WHAT IS NEEDED. The answer must consist of every line from the data that holds the string "promises".
[[ DATA SHOWN open ]]
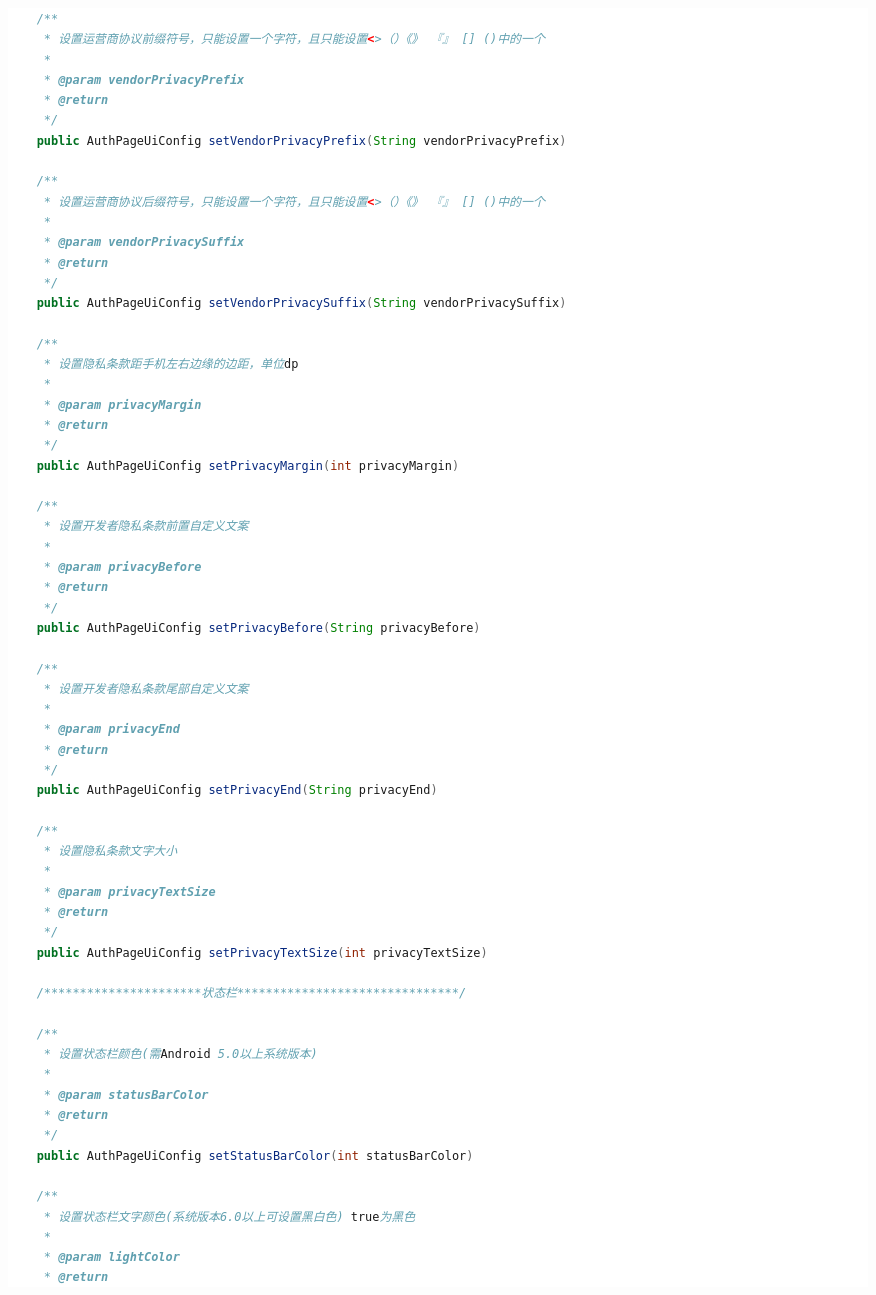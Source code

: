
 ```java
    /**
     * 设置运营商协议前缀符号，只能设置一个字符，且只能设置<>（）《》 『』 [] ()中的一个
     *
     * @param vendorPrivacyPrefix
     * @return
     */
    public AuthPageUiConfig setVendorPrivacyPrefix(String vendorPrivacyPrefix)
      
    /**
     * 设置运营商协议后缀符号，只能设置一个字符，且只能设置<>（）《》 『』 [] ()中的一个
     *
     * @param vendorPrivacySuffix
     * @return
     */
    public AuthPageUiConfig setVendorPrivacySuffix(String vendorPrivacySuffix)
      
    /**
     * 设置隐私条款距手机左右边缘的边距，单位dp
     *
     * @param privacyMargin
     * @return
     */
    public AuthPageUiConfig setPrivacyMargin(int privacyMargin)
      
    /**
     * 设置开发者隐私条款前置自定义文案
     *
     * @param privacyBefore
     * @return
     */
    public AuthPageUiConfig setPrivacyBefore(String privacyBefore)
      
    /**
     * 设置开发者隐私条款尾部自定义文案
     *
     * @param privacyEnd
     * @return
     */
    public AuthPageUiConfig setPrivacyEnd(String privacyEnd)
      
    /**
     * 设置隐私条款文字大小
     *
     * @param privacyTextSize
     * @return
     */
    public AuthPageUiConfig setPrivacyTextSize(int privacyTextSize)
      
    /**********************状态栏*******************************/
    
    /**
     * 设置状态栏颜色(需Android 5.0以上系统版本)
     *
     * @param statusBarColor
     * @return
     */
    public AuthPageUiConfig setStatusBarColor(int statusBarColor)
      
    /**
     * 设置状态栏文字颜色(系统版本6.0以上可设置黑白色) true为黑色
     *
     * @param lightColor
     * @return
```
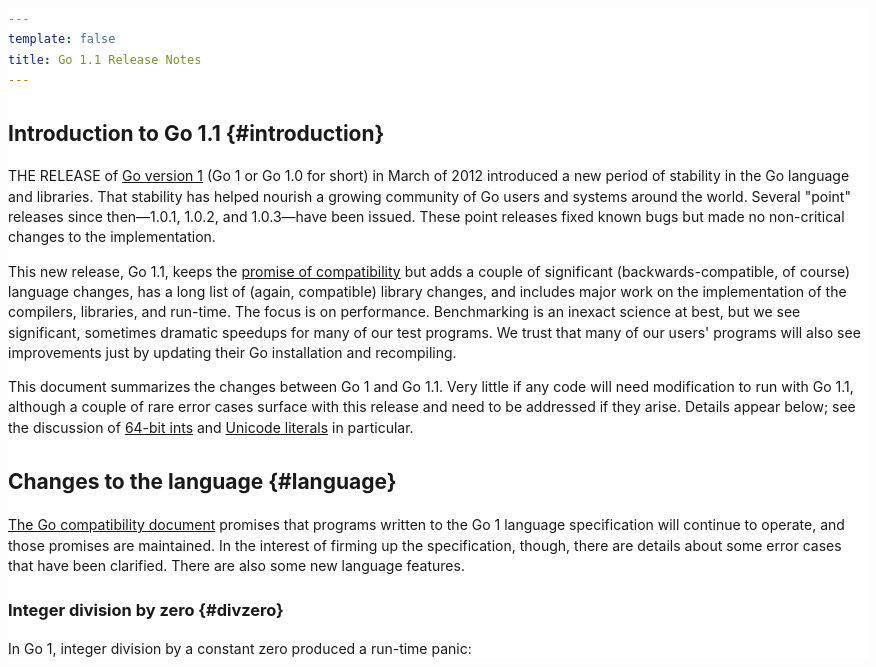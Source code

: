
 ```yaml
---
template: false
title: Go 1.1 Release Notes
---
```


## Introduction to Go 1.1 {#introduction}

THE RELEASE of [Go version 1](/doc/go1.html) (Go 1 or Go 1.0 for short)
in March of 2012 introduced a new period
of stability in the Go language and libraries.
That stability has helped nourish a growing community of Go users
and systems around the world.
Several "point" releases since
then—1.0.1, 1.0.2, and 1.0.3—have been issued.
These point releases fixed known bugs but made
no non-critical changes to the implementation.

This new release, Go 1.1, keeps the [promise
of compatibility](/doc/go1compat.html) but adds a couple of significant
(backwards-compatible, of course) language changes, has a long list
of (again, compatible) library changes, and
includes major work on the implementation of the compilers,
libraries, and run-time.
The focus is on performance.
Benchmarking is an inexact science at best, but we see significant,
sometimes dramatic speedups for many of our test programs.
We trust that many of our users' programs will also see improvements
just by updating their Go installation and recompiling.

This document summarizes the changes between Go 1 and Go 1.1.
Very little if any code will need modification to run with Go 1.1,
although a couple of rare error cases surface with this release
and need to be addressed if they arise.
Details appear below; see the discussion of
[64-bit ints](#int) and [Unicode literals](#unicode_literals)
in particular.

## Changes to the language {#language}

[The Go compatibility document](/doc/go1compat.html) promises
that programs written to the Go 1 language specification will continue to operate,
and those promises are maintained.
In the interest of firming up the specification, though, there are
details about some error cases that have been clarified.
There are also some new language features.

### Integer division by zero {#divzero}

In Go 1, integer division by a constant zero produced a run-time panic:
[[ DATA SHOWN closed ]]
EXERCISE OUTPUT.
[The Go compatibility document](/doc/go1compat.html) promises
and those promises are maintained.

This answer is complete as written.